[Document images with source code]
........

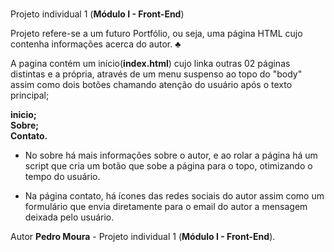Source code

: # 
Projeto individual 1 (<strong>Módulo I - Front-End</strong>)

Projeto refere-se a um futuro Portfólio, ou seja, 
uma página HTML cujo contenha informações acerca do autor. ♣

A pagina contém um início(<strong>index.html</strong>) cujo linka outras 02 páginas distintas e a própria, 
através de um menu suspenso ao topo do "body" assim como dois botões chamando atenção do 
usuário após o texto principal;

<strong>inicio;<br>
Sobre;<br> 
Contato.</strong><br>

- No sobre há mais informações sobre o autor, e ao rolar a página há um script que cria um 
botão que sobe a página para o topo, otimizando o tempo do usuário.

- Na página contato, há ícones das redes sociais do autor assim como um formulário que envia 
diretamente para o email do autor a mensagem deixada pelo usuário.

Autor <strong>Pedro Moura</strong> - Projeto individual 1 (<strong>Módulo I - Front-End</strong>).

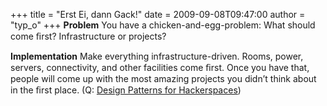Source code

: +++
title = "Erst Ei, dann Gack!"
date = 2009-09-08T09:47:00
author = "typ_o"
+++
**Problem** You have a chicken-and-egg-problem: What should come ﬁrst?
Infrastructure or projects?  
  
**Implementation** Make everything infrastructure-driven. Rooms, power,
servers, connectivity, and other facilities come ﬁrst. Once you have
that, people will come up with the most amazing projects you didn’t
think about in the ﬁrst place. (Q: [Design Patterns for
Hackerspaces](http://hackerspaces.org/wiki/Design_Patterns))
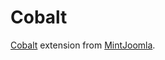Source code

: Cobalt
======

[Cobalt](http://www.mintjoomla.com/joomla-components/cobalt.html) extension from [MintJoomla](http://www.mintjoomla.com).
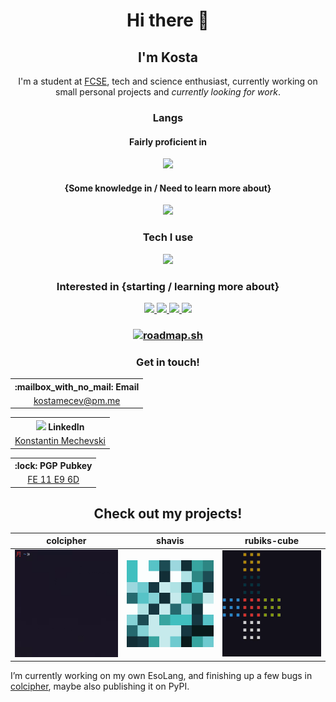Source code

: <h1 align="center">Hi there 👋</h1>
<h2 align="center">I'm Kosta</h2>
<p align="center">I'm a student at <a style="text-decoration:underline" href="https://www.finki.ukim.mk">FCSE</a>, tech and science enthusiast, currently working on small personal projects and <i>currently looking for work</i>.</p>

<h3 align="center">Langs</h3>
<h4 align="center">Fairly proficient in</h4>
<p align="center">
  <a href="https://skillicons.dev">
    <img src="https://skillicons.dev/icons?i=c,cpp,py,bash" />
  </a>
</p>
<h4 align="center">{Some knowledge in / Need to learn more about}</h4>
<p align="center">
  <a href="https://skillicons.dev">
    <img src="https://skillicons.dev/icons?i=html,css,js,nodejs,java,rust,mysql" />
  </a>
</p>


<h3 align="center">Tech I use</h3>
<p align="center">
  <a href="https://skillicons.dev">
    <img src="https://skillicons.dev/icons?i=linux,vscode,github,git,obsidian" />
  </a>
</p>

<h3 align="center">Interested in {starting / learning more about}</h3>
<p align="center">
  <a href="https://skillicons.dev">
    <img src="https://skillicons.dev/icons?i=py,tensorflow,docker,go,rust,latex,ruby" />
  </a>
  <a href="https://skillicons.dev">
    <img src="https://skillicons.dev/icons?i=html,css,js,electron,figma,nodejs,django" />
  </a>
  <a href="https://skillicons.dev">
    <img src="https://skillicons.dev/icons?i=vue,angular,svelte,react,arduino,mysql,nginx" />
  </a>
  <a href="https://skillicons.dev">
    <img src="https://skillicons.dev/icons?i=regex,scala,r,ts,java" />
  </a>
</p>

<h3 align="center">
<a href="https://roadmap.sh"><img src="https://api.roadmap.sh/v1-badge/tall/65276f93f43a58c923bc627c?variant=dark" alt="roadmap.sh"/>
</a>
</h3>

<h3 align="center">Get in touch!</h3>

<table align="center" style="text-align:center;margin-left:auto;margin-right:auto;">
  <tr>
    <th>:mailbox_with_no_mail: Email</th>
  </tr>
  <tr>
    <td><a href="mailto:kostamecev@pm.me">kostamecev@pm.me</a></td>
  </tr>
</table>

<table align="center" style="text-align:center;margin-left:auto;margin-right:auto;">
  <tr>
    <th> <img style="text-align: center;" src="https://skillicons.dev/icons?i=linkedin" width=20 length=20/> LinkedIn</th>
  </tr>
  <tr>
    <td><a href="https://www.linkedin.com/in/kostamecev/">Konstantin Mechevski</a></td>
  </tr>
</table>

<table align="center" style="text-align:center;margin-left:auto;margin-right:auto;">
  <tr>
    <th>:lock: PGP Pubkey</th>
  </tr>
  <tr>
    <td align="center"><a href="public.pgp">FE 11 E9 6D</a></td>
  </tr>
</table>

<h2 align="center">Check out my projects!</h2>


  colcipher  |   shavis   |   rubiks-cube
:-----------:|:----------:|:-------------:
[![Colcipher](./colcipher.gif)](https://github.com/kernel137/colcipher)  | [![sha256vis](./sha256vis.png)](https://github.com/kernel137/sha256vis)  |[![Rubiks Cube](./rubiks-cube.gif)](https://github.com/kernel137/rubiks-cube)

I’m currently working on my own EsoLang, and finishing up a few bugs in [colcipher](github.com/kernel/colcipher), maybe also publishing it on PyPI.

<!--
- 🔭 I’m currently working on ...
- 🌱 I’m currently learning ...
- 👯 I’m looking to collaborate on ...
- 🤔 I’m looking for help with ...
- 💬 Ask me about ...
- 📫 How to reach me: ...
- 😄 Pronouns: ...
- ⚡ Fun fact: ...
--->

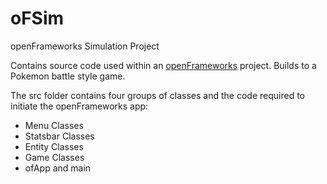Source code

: # oFSim
openFrameworks Simulation Project

Contains source code used within an <a href="https://openframeworks.cc/">openFrameworks</a> project. Builds to a Pokemon battle style game.

The src folder contains four groups of classes and the code required to initiate the openFrameworks app:

<ul>
  <li>Menu Classes</li>
  <li>Statsbar Classes</li>
  <li>Entity Classes</li>
  <li>Game Classes</li>
  <li>ofApp and main</li>
</ul>
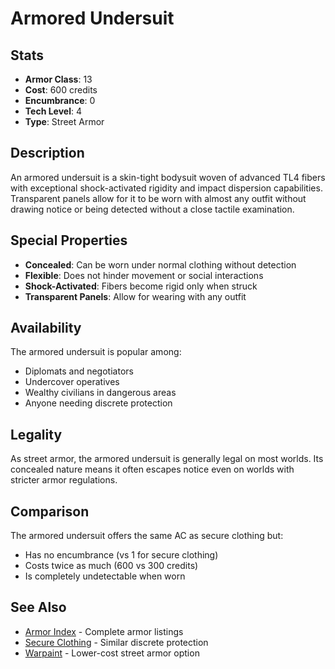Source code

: # Armored Undersuit

## Stats
- **Armor Class**: 13
- **Cost**: 600 credits
- **Encumbrance**: 0
- **Tech Level**: 4
- **Type**: Street Armor

## Description

An armored undersuit is a skin-tight bodysuit woven of advanced TL4 fibers with exceptional shock-activated rigidity and impact dispersion capabilities. Transparent panels allow for it to be worn with almost any outfit without drawing notice or being detected without a close tactile examination.

## Special Properties

- **Concealed**: Can be worn under normal clothing without detection
- **Flexible**: Does not hinder movement or social interactions
- **Shock-Activated**: Fibers become rigid only when struck
- **Transparent Panels**: Allow for wearing with any outfit

## Availability

The armored undersuit is popular among:
- Diplomats and negotiators
- Undercover operatives
- Wealthy civilians in dangerous areas
- Anyone needing discrete protection

## Legality

As street armor, the armored undersuit is generally legal on most worlds. Its concealed nature means it often escapes notice even on worlds with stricter armor regulations.

## Comparison

The armored undersuit offers the same AC as secure clothing but:
- Has no encumbrance (vs 1 for secure clothing)
- Costs twice as much (600 vs 300 credits)
- Is completely undetectable when worn

## See Also
- [Armor Index](../armor-index.md) - Complete armor listings
- [Secure Clothing](secure-clothing.md) - Similar discrete protection
- [Warpaint](warpaint.md) - Lower-cost street armor option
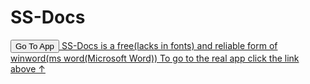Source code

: # SS-Docs
<a href="https://sambhav-saraswat123.github.io/SS-Docs/app/"><button>Go To App</button>
SS-Docs is a free(lacks in fonts) and reliable form of winword(ms word(Microsoft Word))
To go to the real app click the link above ↑
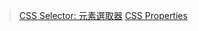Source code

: > [CSS Selector: 元素選取器](https://docs.f2e.idv.tw/css/selector-element.html)
> [CSS Properties](https://docs.f2e.idv.tw/css/what-is-property.html)

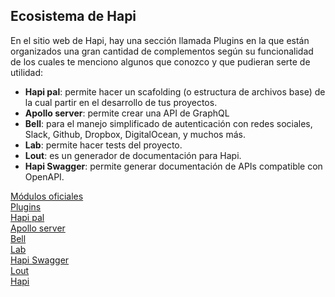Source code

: ## Ecosistema de Hapi

En el sitio web de Hapi, hay una sección llamada Plugins en la que están organizados una gran cantidad de complementos según su funcionalidad de los cuales te menciono algunos que conozco y que pudieran serte de utilidad:

- **Hapi pal**: permite hacer un scafolding (o estructura de archivos base) de la cual partir en el desarrollo de tus proyectos.
- **Apollo server**: permite crear una API de GraphQL
- **Bell**: para el manejo simplificado de autenticación con redes sociales, Slack, Github, Dropbox, DigitalOcean, y muchos más.
- **Lab**: permite hacer tests del proyecto.
- **Lout**: es un generador de documentación para Hapi.
- **Hapi Swagger**: permite generar documentación de APIs compatible con OpenAPI.

[Módulos oficiales](https://hapi.dev/module/?sort=name)  
[Plugins](https://hapi.dev/plugins/)  
[Hapi pal](https://hapipal.com/)  
[Apollo server](https://www.npmjs.com/package/apollo-server-hapi)  
[Bell](https://www.npmjs.com/package/bell)  
[Lab](https://www.npmjs.com/package/lab)  
[Hapi Swagger](https://www.npmjs.com/package/hapi-swagger)  
[Lout](https://www.npmjs.com/package/lout)  
[Hapi](https://hapi.dev/)  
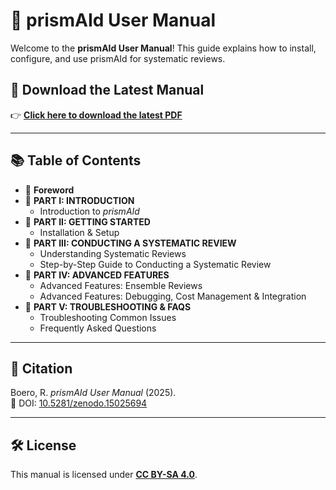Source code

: # 📖 prismAId User Manual  

Welcome to the **prismAId User Manual**! This guide explains how to install, configure, and use prismAId for systematic reviews.

## 📄 Download the Latest Manual  
👉 **[Click here to download the latest PDF](https://github.com/open-and-sustainable/prismaid_manual/raw/main/prismaid_manual.pdf)**  

---

## 📚 Table of Contents  
- 📜 **Foreword**  
- 🔹 **PART I: INTRODUCTION**  
  - Introduction to *prismAId*  
- 🔹 **PART II: GETTING STARTED**  
  - Installation & Setup   
- 🔹 **PART III: CONDUCTING A SYSTEMATIC REVIEW**  
  - Understanding Systematic Reviews  
  - Step-by-Step Guide to Conducting a Systematic Review  
- 🔹 **PART IV: ADVANCED FEATURES**  
  - Advanced Features: Ensemble Reviews  
  - Advanced Features: Debugging, Cost Management & Integration  
- 🔹 **PART V: TROUBLESHOOTING & FAQS**  
  - Troubleshooting Common Issues  
  - Frequently Asked Questions  

---

## 📖 Citation  
Boero, R. *prismAId User Manual* (2025).  
📌 DOI: [10.5281/zenodo.15025694](https://doi.org/10.5281/zenodo.15025694)  

---

## 🛠️ License  
This manual is licensed under **[CC BY-SA 4.0](https://creativecommons.org/licenses/by-sa/4.0/)**.  

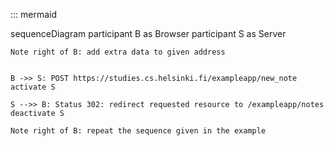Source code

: 

::: mermaid 

sequenceDiagram 
    participant B as Browser
    participant S as Server

    Note right of B: add extra data to given address 
    

    B ->> S: POST https://studies.cs.helsinki.fi/exampleapp/new_note
    activate S
    
    S -->> B: Status 302: redirect requested resource to /exampleapp/notes
    deactivate S

    Note right of B: repeat the sequence given in the example 


    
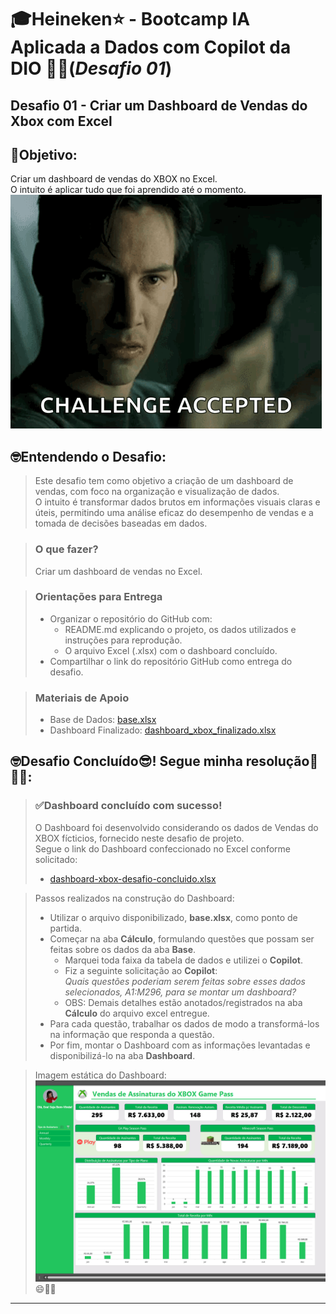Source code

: # 🎓Heineken⭐ - Bootcamp IA Aplicada a Dados com Copilot da DIO 👨‍🎓(*Desafio 01*)
## Desafio 01 - Criar um Dashboard de Vendas do Xbox com Excel  
  
## 🎯Objetivo:
Criar um dashboard de vendas do XBOX no Excel.  
O intuito é aplicar tudo que foi aprendido até o momento.  
    ![img_DesafioAceito.png](../imgs/img_DesafioAceito.png)  

    
## 🤓Entendendo o Desafio:
>Este desafio tem como objetivo a criação de um dashboard de vendas, com foco na organização e visualização de dados.  
>O intuito é transformar dados brutos em informações visuais claras e úteis, permitindo uma análise eficaz do desempenho de vendas e a tomada de decisões baseadas em dados.

>### O que fazer?  
>Criar um dashboard de vendas no Excel.  

>### Orientações para Entrega
>- Organizar o repositório do GitHub com:
>   - README.md explicando o projeto, os dados utilizados e instruções para reprodução.
>   - O arquivo Excel (.xlsx) com o dashboard concluído.
>- Compartilhar o link do repositório GitHub como entrega do desafio.

>### Materiais de Apoio
>- Base de Dados: [base.xlsx](https://hermes.dio.me/files/assets/805d54f9-6d53-4246-bed7-4aa2da615923.xlsx)
>- Dashboard Finalizado: [dashboard_xbox_finalizado.xlsx](https://hermes.dio.me/files/assets/0120950e-64c8-4092-a257-ba22ed198c69.xlsx)  


## 🤓Desafio Concluído😎! Segue minha resolução🎉🎉🎉:
>### ✅Dashboard concluído com sucesso!  
>O Dashboard foi desenvolvido considerando os dados de Vendas do XBOX fícticios, fornecido neste desafio de projeto.  
>Segue o link do Dashboard confeccionado no Excel conforme solicitado:  
>- [dashboard-xbox-desafio-concluido.xlsx](./dashboard-xbox-desafio-concluido.xlsx)  
>  

>Passos realizados na construção do Dashboard:
>- Utilizar o arquivo disponibilizado, **base.xlsx**, como ponto de partida.  
>- Começar na aba **Cálculo**, formulando questões que possam ser feitas sobre os dados da aba **Base**.  
>   - Marquei toda faixa da tabela de dados e utilizei o **Copilot**.  
>   - Fiz a seguinte solicitação ao **Copilot**:  
>   *Quais questões poderiam serem feitas sobre esses dados selecionados, A1:M296, para se montar um dashboard?*  
>   - OBS: Demais detalhes estão anotados/registrados na aba **Cálculo** do arquivo excel entregue.
>- Para cada questão, trabalhar os dados de modo a transformá-los na informação que responda a questão.  
>- Por fim, montar o Dashboard com as informações levantadas e disponibilizá-lo na aba **Dashboard**.  
  
>Imagem estática do Dashboard:  
>![img_PrintDashboard.png](../imgs/img_PrintDashboard.png)  
>😄🎉🔚  
>
---
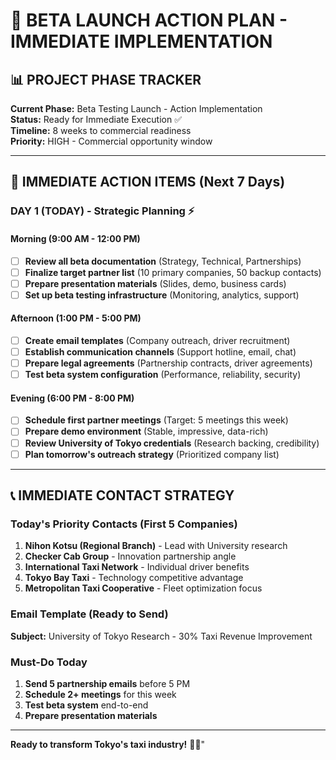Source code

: # 🚀 BETA LAUNCH ACTION PLAN - IMMEDIATE IMPLEMENTATION

## 📊 PROJECT PHASE TRACKER
**Current Phase:** Beta Testing Launch - Action Implementation  
**Status:** Ready for Immediate Execution ✅  
**Timeline:** 8 weeks to commercial readiness  
**Priority:** HIGH - Commercial opportunity window  

---

## 🎯 IMMEDIATE ACTION ITEMS (Next 7 Days)

### DAY 1 (TODAY) - Strategic Planning ⚡

#### Morning (9:00 AM - 12:00 PM)
- [ ] **Review all beta documentation** (Strategy, Technical, Partnerships)
- [ ] **Finalize target partner list** (10 primary companies, 50 backup contacts)
- [ ] **Prepare presentation materials** (Slides, demo, business cards)
- [ ] **Set up beta testing infrastructure** (Monitoring, analytics, support)

#### Afternoon (1:00 PM - 5:00 PM)
- [ ] **Create email templates** (Company outreach, driver recruitment)
- [ ] **Establish communication channels** (Support hotline, email, chat)
- [ ] **Prepare legal agreements** (Partnership contracts, driver agreements)
- [ ] **Test beta system configuration** (Performance, reliability, security)

#### Evening (6:00 PM - 8:00 PM)
- [ ] **Schedule first partner meetings** (Target: 5 meetings this week)
- [ ] **Prepare demo environment** (Stable, impressive, data-rich)
- [ ] **Review University of Tokyo credentials** (Research backing, credibility)
- [ ] **Plan tomorrow's outreach strategy** (Prioritized company list)

---

## 📞 IMMEDIATE CONTACT STRATEGY

### Today's Priority Contacts (First 5 Companies)
1. **Nihon Kotsu (Regional Branch)** - Lead with University research
2. **Checker Cab Group** - Innovation partnership angle
3. **International Taxi Network** - Individual driver benefits
4. **Tokyo Bay Taxi** - Technology competitive advantage
5. **Metropolitan Taxi Cooperative** - Fleet optimization focus

### Email Template (Ready to Send)
**Subject:** University of Tokyo Research - 30% Taxi Revenue Improvement

### Must-Do Today
1. **Send 5 partnership emails** before 5 PM
2. **Schedule 2+ meetings** for this week
3. **Test beta system** end-to-end
4. **Prepare presentation materials**

---

**Ready to transform Tokyo's taxi industry!** 🚕✨"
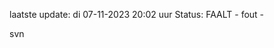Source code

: laatste update: 
di 07-11-2023 20:02   uur 
Status: FAALT - fout - 
<div class="service R">svn</div>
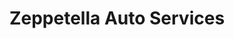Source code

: ---
title: "Zeppetella Auto Services"
url: /north-olmsted/zeppetella-auto-services/
shop: car repair
---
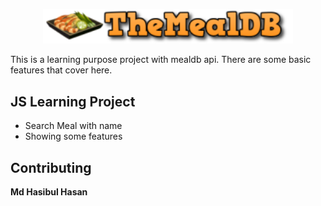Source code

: <p align="center"><a href="https://the-mealdb-api.netlify.app/" target="_blank"><img src="logo-small.png" width="400"></a></p>
This is a learning purpose project with mealdb api. There are some basic features that cover here. 

## JS Learning Project

- Search Meal with name
- Showing some features

## Contributing
**Md Hasibul Hasan**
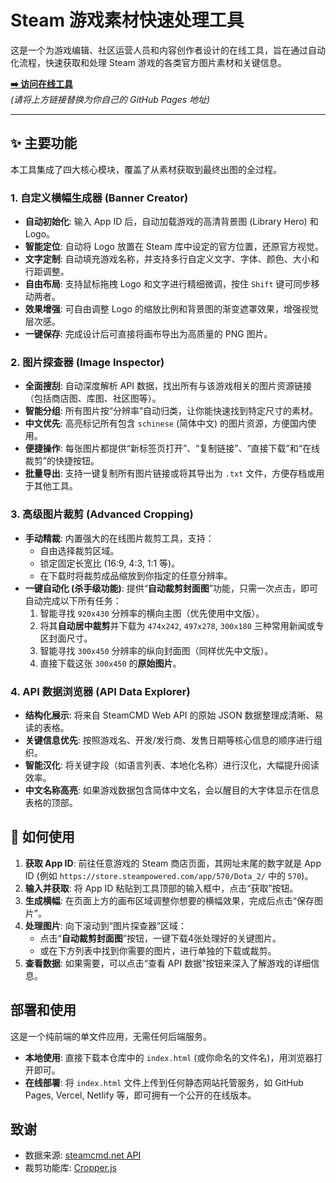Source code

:# Steam 游戏素材快速处理工具

这是一个为游戏编辑、社区运营人员和内容创作者设计的在线工具，旨在通过自动化流程，快速获取和处理 Steam 游戏的各类官方图片素材和关键信息。

**[➡️ 访问在线工具](https://YOUR_GITHUB_USERNAME.github.io/YOUR_REPOSITORY_NAME/)**  
*(请将上方链接替换为你自己的 GitHub Pages 地址)*

---

## ✨ 主要功能

本工具集成了四大核心模块，覆盖了从素材获取到最终出图的全过程。

### 1. 自定义横幅生成器 (Banner Creator)
-   **自动初始化**: 输入 App ID 后，自动加载游戏的高清背景图 (Library Hero) 和 Logo。
-   **智能定位**: 自动将 Logo 放置在 Steam 库中设定的官方位置，还原官方视觉。
-   **文字定制**: 自动填充游戏名称，并支持多行自定义文字、字体、颜色、大小和行距调整。
-   **自由布局**: 支持鼠标拖拽 Logo 和文字进行精细微调，按住 `Shift` 键可同步移动两者。
-   **效果增强**: 可自由调整 Logo 的缩放比例和背景图的渐变遮罩效果，增强视觉层次感。
-   **一键保存**: 完成设计后可直接将画布导出为高质量的 PNG 图片。

### 2. 图片探查器 (Image Inspector)
-   **全面搜刮**: 自动深度解析 API 数据，找出所有与该游戏相关的图片资源链接（包括商店图、库图、社区图等）。
-   **智能分组**: 所有图片按“分辨率”自动归类，让你能快速找到特定尺寸的素材。
-   **中文优先**: 高亮标记所有包含 `schinese` (简体中文) 的图片资源，方便国内使用。
-   **便捷操作**: 每张图片都提供“新标签页打开”、“复制链接”、“直接下载”和“在线裁剪”的快捷按钮。
-   **批量导出**: 支持一键复制所有图片链接或将其导出为 `.txt` 文件，方便存档或用于其他工具。

### 3. 高级图片裁剪 (Advanced Cropping)
-   **手动精裁**: 内置强大的在线图片裁剪工具，支持：
    -   自由选择裁剪区域。
    -   锁定固定长宽比 (16:9, 4:3, 1:1 等)。
    -   在下载时将裁剪成品缩放到你指定的任意分辨率。
-   **一键自动化 (杀手级功能)**: 提供“**自动裁剪封面图**”功能，只需一次点击，即可自动完成以下所有任务：
    1.  智能寻找 `920x430` 分辨率的横向主图（优先使用中文版）。
    2.  将其**自动居中裁剪**并下载为 `474x242`, `497x278`, `300x180` 三种常用新闻或专区封面尺寸。
    3.  智能寻找 `300x450` 分辨率的纵向封面图（同样优先中文版）。
    4.  直接下载这张 `300x450` 的**原始图片**。

### 4. API 数据浏览器 (API Data Explorer)
-   **结构化展示**: 将来自 SteamCMD Web API 的原始 JSON 数据整理成清晰、易读的表格。
-   **关键信息优先**: 按照游戏名、开发/发行商、发售日期等核心信息的顺序进行组织。
-   **智能汉化**: 将关键字段（如语言列表、本地化名称）进行汉化，大幅提升阅读效率。
-   **中文名称高亮**: 如果游戏数据包含简体中文名，会以醒目的大字体显示在信息表格的顶部。

## 🚀 如何使用
1.  **获取 App ID**: 前往任意游戏的 Steam 商店页面，其网址末尾的数字就是 App ID (例如 `https://store.steampowered.com/app/570/Dota_2/` 中的 `570`)。
2.  **输入并获取**: 将 App ID 粘贴到工具顶部的输入框中，点击“获取”按钮。
3.  **生成横幅**: 在页面上方的画布区域调整你想要的横幅效果，完成后点击“保存图片”。
4.  **处理图片**: 向下滚动到“图片探查器”区域：
    -   点击“**自动裁剪封面图**”按钮，一键下载4张处理好的关键图片。
    -   或在下方列表中找到你需要的图片，进行单独的下载或裁剪。
5.  **查看数据**: 如果需要，可以点击“查看 API 数据”按钮来深入了解游戏的详细信息。

## 部署和使用
这是一个纯前端的单文件应用，无需任何后端服务。
-   **本地使用**: 直接下载本仓库中的 `index.html` (或你命名的文件名)，用浏览器打开即可。
-   **在线部署**: 将 `index.html` 文件上传到任何静态网站托管服务，如 GitHub Pages, Vercel, Netlify 等，即可拥有一个公开的在线版本。

## 致谢
-   数据来源: [steamcmd.net API](https://api.steamcmd.net/)
-   裁剪功能库: [Cropper.js](https://github.com/fengyuanchen/cropperjs)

........

- TASK BRIEF: Retype the portion of the data above that starts on the line with "- [ ] **Finalize" and finishes on the line with "- [ ] **Establish", including both of those lines.

- FINAL ANSWER:
- [ ] **Finalize target partner list** (10 primary companies, 50 backup contacts)
- [ ] **Prepare presentation materials** (Slides, demo, business cards)
- [ ] **Set up beta testing infrastructure** (Monitoring, analytics, support)

#### Afternoon (1:00 PM - 5:00 PM)
- [ ] **Create email templates** (Company outreach, driver recruitment)
- [ ] **Establish communication channels** (Support hotline, email, chat)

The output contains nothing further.